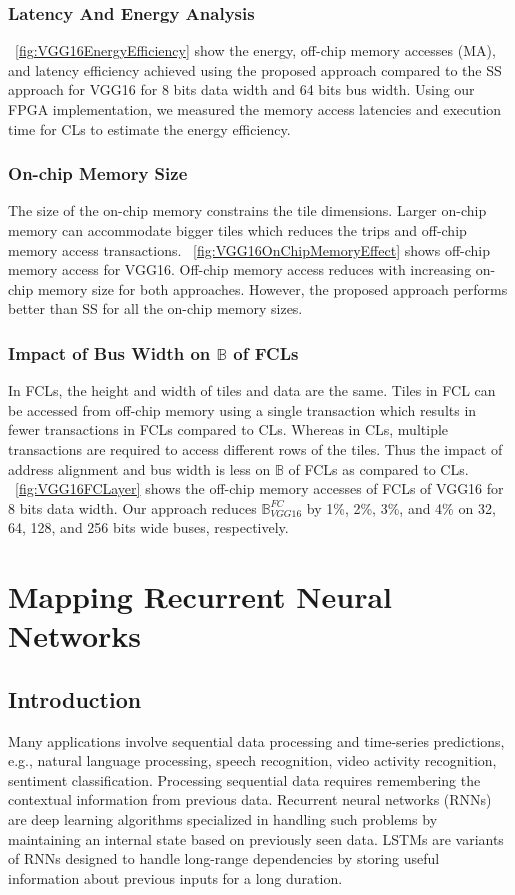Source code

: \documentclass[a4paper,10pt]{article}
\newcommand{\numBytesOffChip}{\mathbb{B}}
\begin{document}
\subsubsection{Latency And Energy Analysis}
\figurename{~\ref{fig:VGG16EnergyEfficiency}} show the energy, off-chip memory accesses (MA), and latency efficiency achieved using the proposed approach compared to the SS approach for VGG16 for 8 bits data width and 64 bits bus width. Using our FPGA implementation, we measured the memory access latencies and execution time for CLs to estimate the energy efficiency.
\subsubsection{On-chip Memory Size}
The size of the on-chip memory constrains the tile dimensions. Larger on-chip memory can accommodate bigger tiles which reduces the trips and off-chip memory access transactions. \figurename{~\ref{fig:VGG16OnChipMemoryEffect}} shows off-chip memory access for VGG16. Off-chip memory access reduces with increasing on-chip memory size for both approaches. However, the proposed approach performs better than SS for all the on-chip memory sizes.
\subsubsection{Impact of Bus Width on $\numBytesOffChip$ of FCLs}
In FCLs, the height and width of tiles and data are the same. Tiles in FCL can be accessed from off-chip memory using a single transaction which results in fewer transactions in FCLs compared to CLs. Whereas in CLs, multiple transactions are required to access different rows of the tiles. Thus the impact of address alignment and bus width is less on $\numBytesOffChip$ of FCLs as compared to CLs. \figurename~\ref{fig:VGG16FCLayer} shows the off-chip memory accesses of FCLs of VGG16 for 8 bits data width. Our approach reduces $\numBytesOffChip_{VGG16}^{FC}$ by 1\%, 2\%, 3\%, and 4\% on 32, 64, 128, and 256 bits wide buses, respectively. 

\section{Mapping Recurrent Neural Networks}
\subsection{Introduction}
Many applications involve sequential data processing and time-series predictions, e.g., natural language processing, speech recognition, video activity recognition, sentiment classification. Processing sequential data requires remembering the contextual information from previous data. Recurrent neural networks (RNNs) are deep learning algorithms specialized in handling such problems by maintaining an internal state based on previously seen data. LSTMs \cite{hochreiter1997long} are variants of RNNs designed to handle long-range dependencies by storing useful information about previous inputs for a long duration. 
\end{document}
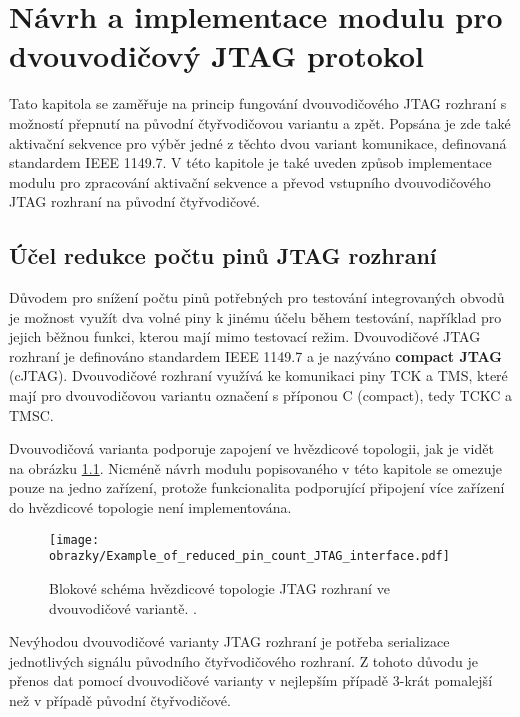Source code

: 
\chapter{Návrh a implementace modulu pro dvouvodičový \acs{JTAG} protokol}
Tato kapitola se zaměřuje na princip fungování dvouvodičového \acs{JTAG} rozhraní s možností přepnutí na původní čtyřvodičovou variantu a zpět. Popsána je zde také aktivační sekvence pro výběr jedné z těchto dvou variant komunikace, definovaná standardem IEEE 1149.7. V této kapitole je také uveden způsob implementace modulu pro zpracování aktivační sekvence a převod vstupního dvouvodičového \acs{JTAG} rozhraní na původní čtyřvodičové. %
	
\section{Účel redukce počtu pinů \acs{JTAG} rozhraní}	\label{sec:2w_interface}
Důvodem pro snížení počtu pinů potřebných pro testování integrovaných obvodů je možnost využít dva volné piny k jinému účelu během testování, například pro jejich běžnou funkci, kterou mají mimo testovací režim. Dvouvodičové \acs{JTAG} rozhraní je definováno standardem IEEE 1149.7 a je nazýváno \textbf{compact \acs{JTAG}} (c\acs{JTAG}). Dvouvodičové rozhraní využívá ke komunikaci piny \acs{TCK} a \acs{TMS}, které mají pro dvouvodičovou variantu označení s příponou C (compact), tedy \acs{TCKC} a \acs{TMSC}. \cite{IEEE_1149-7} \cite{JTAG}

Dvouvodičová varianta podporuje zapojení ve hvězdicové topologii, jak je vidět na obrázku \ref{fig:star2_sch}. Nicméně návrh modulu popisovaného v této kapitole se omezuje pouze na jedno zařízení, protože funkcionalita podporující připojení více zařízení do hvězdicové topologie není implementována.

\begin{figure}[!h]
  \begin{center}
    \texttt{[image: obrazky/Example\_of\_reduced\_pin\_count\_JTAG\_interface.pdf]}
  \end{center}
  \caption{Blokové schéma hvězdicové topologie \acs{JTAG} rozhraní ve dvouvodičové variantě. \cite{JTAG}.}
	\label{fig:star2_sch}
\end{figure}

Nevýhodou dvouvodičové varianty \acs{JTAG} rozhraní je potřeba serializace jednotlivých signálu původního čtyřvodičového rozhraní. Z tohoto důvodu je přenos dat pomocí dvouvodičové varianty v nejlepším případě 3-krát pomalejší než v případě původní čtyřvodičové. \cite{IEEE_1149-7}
____________
Reproduce the listing exactly, but omit every picture in it.

Source code

: \documentclass[a4paper,10pt]{article}
\newcommand{\numBytesOffChip}{\mathbb{B}}
\begin{document}
\subsubsection{Latency And Energy Analysis}
\figurename{~\ref{fig:VGG16EnergyEfficiency}} show the energy, off-chip memory accesses (MA), and latency efficiency achieved using the proposed approach compared to the SS approach for VGG16 for 8 bits data width and 64 bits bus width. Using our FPGA implementation, we measured the memory access latencies and execution time for CLs to estimate the energy efficiency.
\subsubsection{On-chip Memory Size}
The size of the on-chip memory constrains the tile dimensions. Larger on-chip memory can accommodate bigger tiles which reduces the trips and off-chip memory access transactions. \figurename{~\ref{fig:VGG16OnChipMemoryEffect}} shows off-chip memory access for VGG16. Off-chip memory access reduces with increasing on-chip memory size for both approaches. However, the proposed approach performs better than SS for all the on-chip memory sizes.
\subsubsection{Impact of Bus Width on $\numBytesOffChip$ of FCLs}
In FCLs, the height and width of tiles and data are the same. Tiles in FCL can be accessed from off-chip memory using a single transaction which results in fewer transactions in FCLs compared to CLs. Whereas in CLs, multiple transactions are required to access different rows of the tiles. Thus the impact of address alignment and bus width is less on $\numBytesOffChip$ of FCLs as compared to CLs. \figurename~\ref{fig:VGG16FCLayer} shows the off-chip memory accesses of FCLs of VGG16 for 8 bits data width. Our approach reduces $\numBytesOffChip_{VGG16}^{FC}$ by 1\%, 2\%, 3\%, and 4\% on 32, 64, 128, and 256 bits wide buses, respectively. 

\section{Mapping Recurrent Neural Networks}
\subsection{Introduction}
Many applications involve sequential data processing and time-series predictions, e.g., natural language processing, speech recognition, video activity recognition, sentiment classification. Processing sequential data requires remembering the contextual information from previous data. Recurrent neural networks (RNNs) are deep learning algorithms specialized in handling such problems by maintaining an internal state based on previously seen data. LSTMs \cite{hochreiter1997long} are variants of RNNs designed to handle long-range dependencies by storing useful information about previous inputs for a long duration. 
\end{document}
Source code

: 
\chapter{Návrh a implementace modulu pro dvouvodičový \acs{JTAG} protokol}
Tato kapitola se zaměřuje na princip fungování dvouvodičového \acs{JTAG} rozhraní s možností přepnutí na původní čtyřvodičovou variantu a zpět. Popsána je zde také aktivační sekvence pro výběr jedné z těchto dvou variant komunikace, definovaná standardem IEEE 1149.7. V této kapitole je také uveden způsob implementace modulu pro zpracování aktivační sekvence a převod vstupního dvouvodičového \acs{JTAG} rozhraní na původní čtyřvodičové. %
	
\section{Účel redukce počtu pinů \acs{JTAG} rozhraní}	\label{sec:2w_interface}
Důvodem pro snížení počtu pinů potřebných pro testování integrovaných obvodů je možnost využít dva volné piny k jinému účelu během testování, například pro jejich běžnou funkci, kterou mají mimo testovací režim. Dvouvodičové \acs{JTAG} rozhraní je definováno standardem IEEE 1149.7 a je nazýváno \textbf{compact \acs{JTAG}} (c\acs{JTAG}). Dvouvodičové rozhraní využívá ke komunikaci piny \acs{TCK} a \acs{TMS}, které mají pro dvouvodičovou variantu označení s příponou C (compact), tedy \acs{TCKC} a \acs{TMSC}. \cite{IEEE_1149-7} \cite{JTAG}

Dvouvodičová varianta podporuje zapojení ve hvězdicové topologii, jak je vidět na obrázku \ref{fig:star2_sch}. Nicméně návrh modulu popisovaného v této kapitole se omezuje pouze na jedno zařízení, protože funkcionalita podporující připojení více zařízení do hvězdicové topologie není implementována.

\begin{figure}[!h]
  \begin{center}
    \texttt{[image: obrazky/Example\_of\_reduced\_pin\_count\_JTAG\_interface.pdf]}
  \end{center}
  \caption{Blokové schéma hvězdicové topologie \acs{JTAG} rozhraní ve dvouvodičové variantě. \cite{JTAG}.}
	\label{fig:star2_sch}
\end{figure}

Nevýhodou dvouvodičové varianty \acs{JTAG} rozhraní je potřeba serializace jednotlivých signálu původního čtyřvodičového rozhraní. Z tohoto důvodu je přenos dat pomocí dvouvodičové varianty v nejlepším případě 3-krát pomalejší než v případě původní čtyřvodičové. \cite{IEEE_1149-7}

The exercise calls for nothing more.